[Dataset items]
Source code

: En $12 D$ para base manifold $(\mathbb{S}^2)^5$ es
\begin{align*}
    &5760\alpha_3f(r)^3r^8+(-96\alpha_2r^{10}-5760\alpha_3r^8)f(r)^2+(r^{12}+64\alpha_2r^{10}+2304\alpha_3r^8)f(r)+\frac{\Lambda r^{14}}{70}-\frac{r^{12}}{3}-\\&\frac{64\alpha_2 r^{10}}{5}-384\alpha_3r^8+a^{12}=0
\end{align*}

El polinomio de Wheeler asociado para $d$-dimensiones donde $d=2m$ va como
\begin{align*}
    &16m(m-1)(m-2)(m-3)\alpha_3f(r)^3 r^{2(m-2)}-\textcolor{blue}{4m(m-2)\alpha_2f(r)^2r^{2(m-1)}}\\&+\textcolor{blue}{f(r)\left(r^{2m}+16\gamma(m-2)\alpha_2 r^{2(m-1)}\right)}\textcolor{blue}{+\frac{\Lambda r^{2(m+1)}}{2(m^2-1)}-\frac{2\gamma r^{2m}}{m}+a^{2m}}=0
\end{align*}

Assignment: Exactly the lines from the one containing "El polinomio de" through the end of the records above should be returned, with both ends kept.

Response to the task:
El polinomio de Wheeler asociado para $d$-dimensiones donde $d=2m$ va como
\begin{align*}
    &16m(m-1)(m-2)(m-3)\alpha_3f(r)^3 r^{2(m-2)}-\textcolor{blue}{4m(m-2)\alpha_2f(r)^2r^{2(m-1)}}\\&+\textcolor{blue}{f(r)\left(r^{2m}+16\gamma(m-2)\alpha_2 r^{2(m-1)}\right)}\textcolor{blue}{+\frac{\Lambda r^{2(m+1)}}{2(m^2-1)}-\frac{2\gamma r^{2m}}{m}+a^{2m}}=0
\end{align*}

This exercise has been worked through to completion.